Pivotal study of iodine I 131 Tositumomab for chemotherapy-refractory low-grade or transformed low-grade B-cell non-Hodgkin's lymphomas

Purpose : To evaluate the efficacy and safety of tositumomab and iodine I 131 tositumomab (Bexxar, Corixa Corp, Seattle, WA, and GlaxoSmithKline, Philadelphia, PA) in patients with chemotherapy-refractory low-grade or transformed low-grade non-Hodgkin's lymphoma (NHL) and to compare its efficacy to the patients' last qualifying chemotherapy (LQC) regimens. Patients and Methods: Sixty patients who had been treated with at least two protocol-specified qualifying chemotherapy regimens and had not responded or progressed within 6 months after their LQC were treated with a single course of iodine I 131 tositumomab. Results: Patients had received a median of four prior chemotherapy regimens. A partial or complete response (CR) was observed in 39 patients (65%) after iodine I 131 tositumomab, compared with 17 patients (28%) after their LQC (P < .001). The median duration of response (MDR) was 6.5 months after iodine I 131 tositumomab, compared with 3.4 months after the LQC (P < .001). Two patients (3%) had a CR after their LQC, compared with 12 (20%) after iodine I 131 tositumomab (P < .001). The MDR for CR was 6.1 months after the LQC and had not been reached with follow-up of more than 47 months after iodine I 131 tositumomab. An independent review panel verified that 32 (74%) of the 43 patients with nonequivalent durations of response (> 30 days difference) had a longer duration of response after iodine I 131 tositumomab (P < .001). Only one patient was hospitalized for neutropenic fever. Five patients (8%) developed human antimurine antibodies, and one (2%) developed an elevated TSH level after treatment.

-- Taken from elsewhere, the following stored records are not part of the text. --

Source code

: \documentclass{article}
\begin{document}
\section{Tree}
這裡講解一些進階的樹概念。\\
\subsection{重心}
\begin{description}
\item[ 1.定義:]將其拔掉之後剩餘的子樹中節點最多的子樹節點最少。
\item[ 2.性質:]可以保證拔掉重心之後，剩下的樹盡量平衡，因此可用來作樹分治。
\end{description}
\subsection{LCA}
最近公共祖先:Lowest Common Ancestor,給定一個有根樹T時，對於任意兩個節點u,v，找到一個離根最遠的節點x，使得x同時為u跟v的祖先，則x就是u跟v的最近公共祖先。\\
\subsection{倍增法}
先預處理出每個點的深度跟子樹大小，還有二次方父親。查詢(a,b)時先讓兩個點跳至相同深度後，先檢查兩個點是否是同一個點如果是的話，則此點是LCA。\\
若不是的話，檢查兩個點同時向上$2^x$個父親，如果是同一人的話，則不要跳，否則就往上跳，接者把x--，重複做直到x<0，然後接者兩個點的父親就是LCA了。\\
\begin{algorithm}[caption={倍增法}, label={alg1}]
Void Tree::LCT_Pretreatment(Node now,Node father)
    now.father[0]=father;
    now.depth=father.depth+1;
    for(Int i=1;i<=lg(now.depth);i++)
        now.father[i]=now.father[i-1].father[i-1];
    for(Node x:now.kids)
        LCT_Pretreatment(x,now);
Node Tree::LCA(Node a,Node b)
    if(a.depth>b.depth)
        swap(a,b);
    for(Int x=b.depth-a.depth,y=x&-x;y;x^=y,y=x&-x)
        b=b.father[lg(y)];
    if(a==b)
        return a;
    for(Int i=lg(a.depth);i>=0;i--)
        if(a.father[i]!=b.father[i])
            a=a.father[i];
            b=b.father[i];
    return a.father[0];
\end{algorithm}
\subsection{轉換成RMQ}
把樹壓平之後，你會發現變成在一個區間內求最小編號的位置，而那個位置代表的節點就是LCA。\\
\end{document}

Myelodysplasia was diagnosed in four patients in follow-up. Conclusion: A single course of iodine I 131 tositumomab was significantly more efficacious than the LQC received by extensively pretreated patients with chemotherapy-refractory, low-grade, or transformed low-grade NHL and had an acceptable safety profile. (C) 2001 by American Society of Clinical Oncology.